• **What the task asks**:
Your answer should be the lines of the material that include the word "react".
───── Provided information
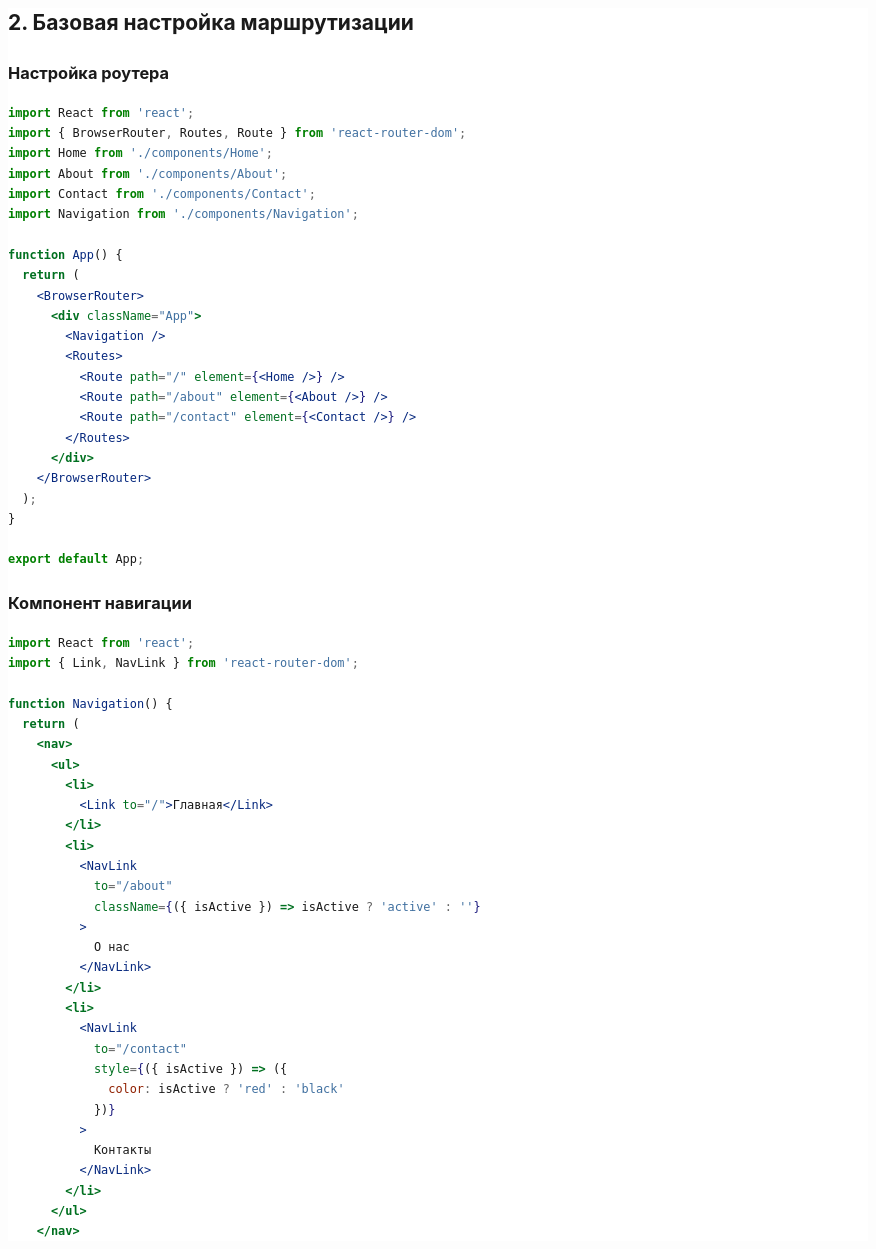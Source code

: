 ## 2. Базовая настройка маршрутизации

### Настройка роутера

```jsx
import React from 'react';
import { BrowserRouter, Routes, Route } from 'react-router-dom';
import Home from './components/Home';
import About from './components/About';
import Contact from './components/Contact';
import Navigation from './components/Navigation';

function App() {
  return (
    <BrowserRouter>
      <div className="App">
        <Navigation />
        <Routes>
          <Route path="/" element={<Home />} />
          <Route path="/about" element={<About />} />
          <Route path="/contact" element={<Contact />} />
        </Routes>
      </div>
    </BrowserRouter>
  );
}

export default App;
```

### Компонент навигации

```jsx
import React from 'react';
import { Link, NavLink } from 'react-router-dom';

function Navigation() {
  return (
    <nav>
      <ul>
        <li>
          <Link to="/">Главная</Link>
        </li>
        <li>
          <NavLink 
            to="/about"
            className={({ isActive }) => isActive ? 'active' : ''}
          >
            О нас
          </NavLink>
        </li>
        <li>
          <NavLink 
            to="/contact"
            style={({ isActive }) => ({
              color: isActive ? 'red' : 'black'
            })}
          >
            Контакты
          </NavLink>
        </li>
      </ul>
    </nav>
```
──────────
───── Provided information
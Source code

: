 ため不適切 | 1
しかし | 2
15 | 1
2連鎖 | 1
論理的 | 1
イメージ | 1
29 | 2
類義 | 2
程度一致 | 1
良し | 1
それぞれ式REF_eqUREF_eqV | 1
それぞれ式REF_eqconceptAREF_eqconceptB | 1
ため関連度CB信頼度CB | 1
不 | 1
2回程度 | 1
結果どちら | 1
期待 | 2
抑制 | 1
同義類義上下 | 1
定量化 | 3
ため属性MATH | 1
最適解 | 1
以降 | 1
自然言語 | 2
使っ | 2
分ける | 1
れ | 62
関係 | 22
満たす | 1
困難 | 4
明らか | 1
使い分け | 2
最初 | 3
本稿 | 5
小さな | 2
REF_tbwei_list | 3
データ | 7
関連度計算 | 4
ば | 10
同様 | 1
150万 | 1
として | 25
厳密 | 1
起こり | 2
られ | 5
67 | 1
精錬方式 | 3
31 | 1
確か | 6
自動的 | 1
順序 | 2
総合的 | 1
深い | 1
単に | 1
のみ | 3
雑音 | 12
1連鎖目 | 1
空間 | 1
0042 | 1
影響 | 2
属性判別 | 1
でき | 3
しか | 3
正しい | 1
──────────
• **Written answer**:
import React from 'react';
import { BrowserRouter, Routes, Route } from 'react-router-dom';
import React from 'react';
import { Link, NavLink } from 'react-router-dom';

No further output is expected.